Singapore recently announced that it would be offering incentives to citizens willing to have babies during the pandemic. The tiny island city-state is offering a one-time USD 2,198 grant to help families bear child-raising costs, for a child born between October 1, 2020, and September 30, 2022. This would be on top of an existing $7,330 bonus that couples receive when they have a baby in Singapore.
This move comes at a time when many Singaporeans have put their baby plans on hold due to the pandemic. A survey suggested that three people out of 10 were not keen on having babies - major reasons being uncertainty over financial stability and safety concerns due to the virus. Fertility rates have been falling rapidly in Singapore, which is already on the verge of a demographic time bomb.
The pandemic has proven to be a dampener on people’s plans of having children, especially in rich countries, further exacerbating a growing demographic crisis. A survey conducted in June 2020 by the Guttmacher Institute of American women found that more than 40 percent of women surveyed changed their plans of when to have children or how many children to have, because of the pandemic. One-third of women (34 per cent) planned to get pregnant later or have fewer children because of the pandemic. Women were also having more difficulties getting contraceptives.
A total of 10 billion people are expected to be living on earth by 2050. With humans living longer, experts estimate that the number of elderly people per 10 working-age people will nearly triple from 20 to 58, by 2050. Many Governments are, hence, incentivising people to have more babies.
More babies, more incentives
Singapore is not the only country that is incentivising people to have more babies. In a tiny municipality in Finland called Lestijärvi, with a population of just 750 people, only one child had been born in 2012. Alarmed at the falling population rate, the municipality decided to pay Eur 10,000 for each baby, paid to the family over a ten year period. This approach seems to have worked as 55 new babies were born between 2013 and 2018, as compared to 33 in the previous six years.
Finland already pays a maternity benefit to expecting mothers, apart from providing a baby box starter kit which contains supplies such as bodysuits, nappies, bathing products, toys, and a small mattress, among others, and is a huge hit among expecting families. This has also helped Finland achieve one of the lowest infant mortality rates in the world.
Japan, the country with the highest aged population, is facing a looming fertility crisis. By 2030, one in every three people will be aged over 65, and the pandemic has made things worse.
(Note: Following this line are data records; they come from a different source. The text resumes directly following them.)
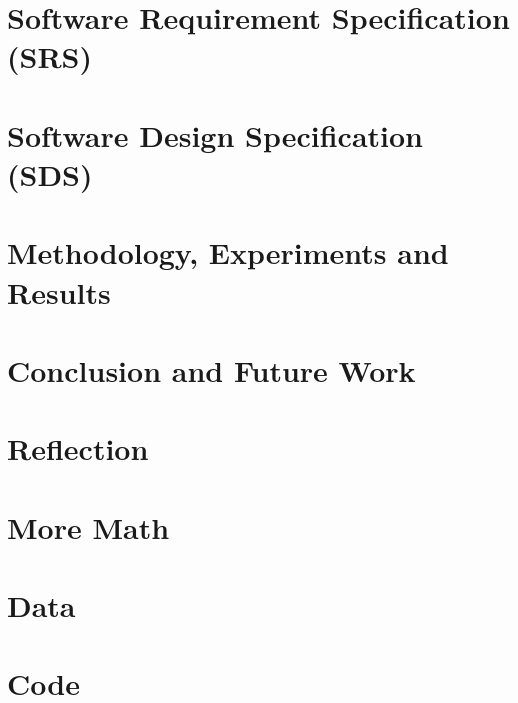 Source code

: \documentclass[12pt,twosided]{report}
\begin{document}
\chapter{Software Requirement Specification (SRS)}
\label{chap:srs}


\chapter{Software Design Specification (SDS)}
\label{chap:sds}


\chapter{Methodology, Experiments and Results}
\label{chap:results}


\chapter{Conclusion and Future Work}
\label{chap:outro}


\chapter{Reflection}
\label{chap:Reflection}


\begin{appendices}

  
\chapter{More Math}


\chapter{Data}


\chapter{Code}

\end{appendices}

\printbibliography[heading=bibintoc,title={References}]
\end{document}
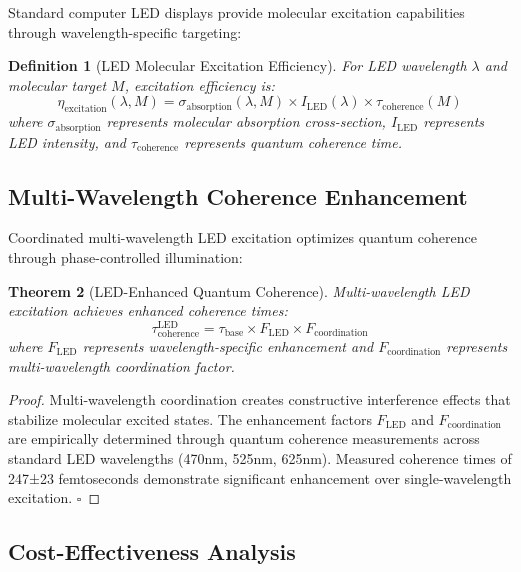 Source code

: \documentclass[12pt,a4paper]{article}
\newtheorem{theorem}{Theorem}[section]
\newtheorem{definition}[theorem]{Definition}
\begin{document}
Standard computer LED displays provide molecular excitation capabilities through wavelength-specific targeting:

\begin{definition}[LED Molecular Excitation Efficiency]
For LED wavelength $\lambda$ and molecular target $M$, excitation efficiency is:
\begin{equation}
\eta_{\text{excitation}}(\lambda, M) = \sigma_{\text{absorption}}(\lambda, M) \times I_{\text{LED}}(\lambda) \times \tau_{\text{coherence}}(M)
\end{equation}
where $\sigma_{\text{absorption}}$ represents molecular absorption cross-section, $I_{\text{LED}}$ represents LED intensity, and $\tau_{\text{coherence}}$ represents quantum coherence time.
\end{definition}

\subsection{Multi-Wavelength Coherence Enhancement}

Coordinated multi-wavelength LED excitation optimizes quantum coherence through phase-controlled illumination:

\begin{theorem}[LED-Enhanced Quantum Coherence]
Multi-wavelength LED excitation achieves enhanced coherence times:
\begin{equation}
\tau_{\text{coherence}}^{\text{LED}} = \tau_{\text{base}} \times F_{\text{LED}} \times F_{\text{coordination}}
\end{equation}
where $F_{\text{LED}}$ represents wavelength-specific enhancement and $F_{\text{coordination}}$ represents multi-wavelength coordination factor.
\end{theorem}

\begin{proof}
Multi-wavelength coordination creates constructive interference effects that stabilize molecular excited states. The enhancement factors $F_{\text{LED}}$ and $F_{\text{coordination}}$ are empirically determined through quantum coherence measurements across standard LED wavelengths (470nm, 525nm, 625nm). Measured coherence times of 247±23 femtoseconds demonstrate significant enhancement over single-wavelength excitation. $\square$
\end{proof}

\subsection{Cost-Effectiveness Analysis}
\end{document}
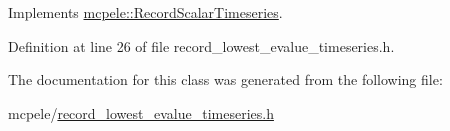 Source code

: \-Implements \hyperlink{classmcpele_1_1RecordScalarTimeseries_a8151f9f679c926d481e7354ac170663a}{mcpele\-::\-Record\-Scalar\-Timeseries}.



\-Definition at line 26 of file record\-\_\-lowest\-\_\-evalue\-\_\-timeseries.\-h.



\-The documentation for this class was generated from the following file\-:\begin{DoxyCompactItemize}
\item 
mcpele/\hyperlink{record__lowest__evalue__timeseries_8h}{record\-\_\-lowest\-\_\-evalue\-\_\-timeseries.\-h}\end{DoxyCompactItemize}
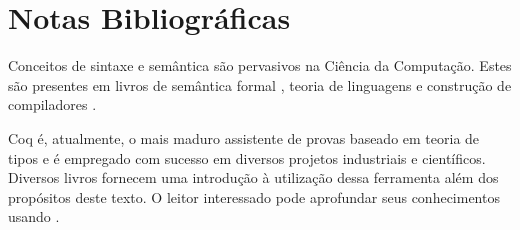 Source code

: \section{Notas Bibliogr\'aficas}

Conceitos de sintaxe e sem\^antica s\~ao pervasivos na Ci\^encia da
Computa\c{c}\~ao. Estes s\~ao presentes em livros de sem\^antica
formal \cite{Winskel93}, teoria de linguagens \cite{Hopcroft06} e
constru\c{c}\~ao de compiladores \cite{Aho86}.

Coq \'e, atualmente, o mais maduro assistente de provas baseado em
teoria de tipos e \'e empregado com sucesso em diversos projetos
industriais e cient\'ificos. Diversos livros fornecem
uma introdu\c{c}\~ao \`a utiliza\c{c}\~ao dessa ferramenta al\'em dos
prop\'ositos deste texto. O leitor interessado pode aprofundar seus
conhecimentos usando \cite{coqart,Pierce12,Coqrefman}.

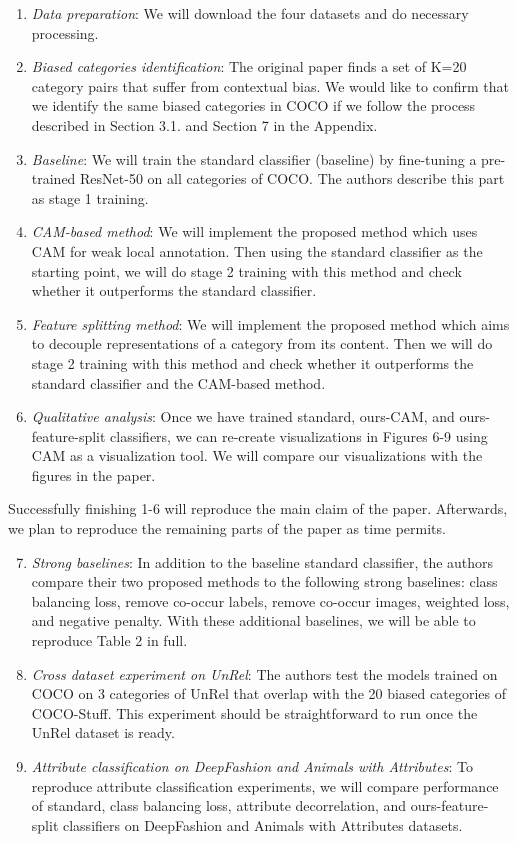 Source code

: \begin{enumerate}
    \item \textit{Data preparation}: We will download the four datasets and do necessary processing. 
    \item \textit{Biased categories identification}: The original paper finds a set of K=20 category pairs that suffer from contextual bias. We would like to confirm that we identify the same biased categories in COCO if we follow the process described in Section 3.1. and Section 7 in the Appendix. 
    \item \textit{Baseline}: We will train the standard classifier (baseline) by fine-tuning a pre-trained ResNet-50 on all categories of COCO. The authors describe this part as stage 1 training.
    \item \textit{CAM-based method}: We will implement the proposed method which uses CAM for weak local annotation. Then using the standard classifier as the starting point, we will do stage 2 training with this method and check whether it outperforms the standard classifier.
    \item \textit{Feature splitting method}: We will implement the proposed method which aims to decouple representations of a category from its content. Then we will do stage 2 training with this method and check whether it outperforms the standard classifier and the CAM-based method.
    \item \textit{Qualitative analysis}: Once we have trained standard, ours-CAM, and ours-feature-split classifiers, we can re-create visualizations in Figures 6-9 using CAM as a visualization tool. We will compare our visualizations with the figures in the paper.
\end{enumerate}

Successfully finishing 1-6 will reproduce the main claim of the paper. Afterwards, we plan to reproduce the remaining parts of the paper as time permits. 

\begin{enumerate}
\setcounter{enumi}{6}
    \item \textit{Strong baselines}: In addition to the baseline standard classifier, the authors compare their two proposed methods to the following strong baselines: class balancing loss, remove co-occur labels, remove co-occur images, weighted loss, and negative penalty. With these additional baselines, we will be able to reproduce Table 2 in full.
    \item \textit{Cross dataset experiment on UnRel}: The authors test the models trained on COCO on 3 categories of UnRel that overlap with the 20 biased categories of COCO-Stuff. This experiment should be straightforward to run once the UnRel dataset is ready.
    \item \textit{Attribute classification on DeepFashion and Animals with Attributes}: To reproduce attribute classification experiments, we will compare performance of standard, class balancing loss, attribute decorrelation, and ours-feature-split classifiers on DeepFashion and Animals with Attributes datasets. 
\end{enumerate} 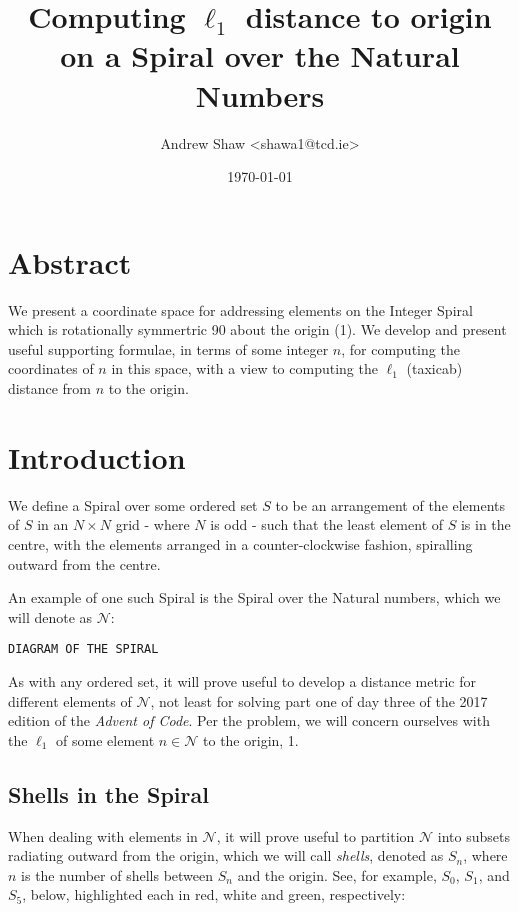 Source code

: \documentclass[11pt]{article}
\author{Andrew Shaw <shawa1@tcd.ie>}
\date{\today}
\title{Computing \(\ell_1\) distance to origin on a Spiral over the Natural Numbers}
\begin{document}
\maketitle
\tableofcontents

\section{Abstract}
\label{sec:orga7814cd}
We present a coordinate space for addressing elements on the Integer Spiral
which is rotationally symmertric 90\textdegree{} about the origin (1). We develop and
present useful supporting formulae, in terms of some integer \(n\), for computing
the coordinates of \(n\) in this space, with a view to computing the \(\ell_1\)
(taxicab) distance from \(n\) to the origin.

\section{Introduction}
\label{sec:orge08f20c}
We define a Spiral over some ordered set \(S\) to be an arrangement of the
elements of \(S\) in an \(N \times N\) grid - where \(N\) is odd - such that the least
element of \(S\) is in the centre, with the elements arranged in a
counter-clockwise fashion, spiralling outward from the centre.

An example of one such Spiral is the Spiral over the Natural numbers, which we
will denote as \(\mathcal{N}\):

\begin{verbatim}
DIAGRAM OF THE SPIRAL
\end{verbatim}

As with any ordered set, it will prove useful to develop a distance metric for
different elements of \(\mathcal{N}\), not least for solving part one of day three
of the 2017 edition of the \emph{Advent of Code}. Per the problem, we will concern
ourselves with the \(\ell_1\) of some element \(n \in \mathcal{N}\) to the origin, 1.


\subsection{Shells in the Spiral}
\label{sec:org42624b0}
When dealing with elements in \(\mathcal{N}\), it will prove useful to partition
\(\mathcal{N}\) into subsets radiating outward from the origin, which we will call
\emph{shells}, denoted as \(S_n\), where \(n\) is the number of shells between \(S_n\) and
the origin. See, for example, \(S_0\), \(S_1\), and \(S_5\), below, highlighted each
in red, white and green, respectively:
\end{document}
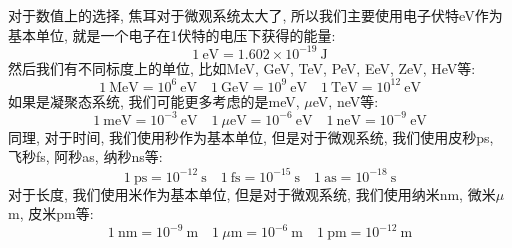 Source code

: 对于数值上的选择, 焦耳对于微观系统太大了, 所以我们主要使用电子伏特eV作为基本单位, 就是一个电子在1伏特的电压下获得的能量:
\begin{equation}
  1~\mathrm{eV} = 1.602 \times 10^{-19}~\mathrm{J}
\end{equation}
然后我们有不同标度上的单位, 比如MeV, GeV, TeV, PeV, EeV, ZeV, HeV等:
\begin{equation}
  1~\mathrm{MeV} = 10^6~\mathrm{eV} \quad 1~\mathrm{GeV} = 10^9~\mathrm{eV} \quad 1~\mathrm{TeV} = 10^{12}~\mathrm{eV}
\end{equation}
如果是凝聚态系统, 我们可能更多考虑的是meV, $\mu$eV, neV等:
\begin{equation}
  1~\mathrm{meV} = 10^{-3}~\mathrm{eV} \quad 1~\mu\mathrm{eV} = 10^{-6}~\mathrm{eV} \quad 1~\mathrm{neV} = 10^{-9}~\mathrm{eV}
\end{equation}
同理, 对于时间, 我们使用秒作为基本单位, 但是对于微观系统, 我们使用皮秒ps, 飞秒fs, 阿秒as, 纳秒ns等:
\begin{equation}
  1~\mathrm{ps} = 10^{-12}~\mathrm{s} \quad 1~\mathrm{fs} = 10^{-15}~\mathrm{s} \quad 1~\mathrm{as} = 10^{-18}~\mathrm{s}
\end{equation}
对于长度, 我们使用米作为基本单位, 但是对于微观系统, 我们使用纳米nm, 微米$\mu$m, 皮米pm等:
\begin{equation}
  1~\mathrm{nm} = 10^{-9}~\mathrm{m} \quad 1~\mu\mathrm{m} = 10^{-6}~\mathrm{m} \quad 1~\mathrm{pm} = 10^{-12}~\mathrm{m}
\end{equation}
As per estimates, Japan is expecting around 8,45,000 newborns this year – this is 20,000 fewer than last year and a continuation of the free-falling birth rate in the country. The pandemic, and the financial constraints it has brought with it, has made it even harder for young people to get married and have children.
To combat this, Japan pays families child benefits depending on their financial status - for families earning income below the threshold level, JPY 15,000 is paid monthly for children below 3 years-old, JPY 10,000 from age 3 to elementary school graduation (for the first two children): and JPY 15,000 (for the third and subsequent children). Persons who earn incomes above the threshold level are paid a special interim allowance of JPY 5,000 per month for each child until 31 March following their 15th birthday.
Italy has the second highest aged population in the world - this and the strain placed on healthcare facilities, was a major reason why the country saw such a high fatality rate during the early days of the pandemic. As per EU statistics, the median age in Italy is 45.9, higher than the European median of 42.8. In June this year, Italy’s Parliament approved the Family Act to support parenting and combat the falling birth rates. This Bill will establish a monthly universal allowance for all dependent children, provide incentives to women with care responsibilities to enter the workforce and reform different types of family leaves.
In 2018, Italy also launched the ‘Land for children’ plan, whereby families who go for a third child will be offered free farmland. This is to take care of both the country’s dwindling population and also ease the state’s burden to maintain its unused farmlands.
Even China is suffering the consequences of an ageing population brought on largely because of its draconian, more than three decade long one child policy. The country is facing a population decline and one that is ageing rapidly – by 2050, nearly a third of the country’s population is expected to be above 60.
The Government has loosened reigns over the number of children a family can have, and couples can now have two. Many provinces and municipalities have also extended paid maternity leave, education guarantees and housing allowances to encourage more couples to have babies. In Shihezi in China’s northwestern Xinjiang Uygur Autonomous Region, mothers who go for a second child are offered subsidies up to 1,000 yuan (147 USD) and babies will also get free milk formula for up to three years.
This dip in birth rates in wealthy countries is in contrast to poorer countries which is seeing more babies born this year, with issues of access to contraceptives and safe abortion facilities increasing due to the pandemic and lockdowns. While Kenya saw a surge in teenage pregnancies, the UN predicted that India will see a baby boom with over 20 million births since the declaration of the pandemic - the highest number of births in the world.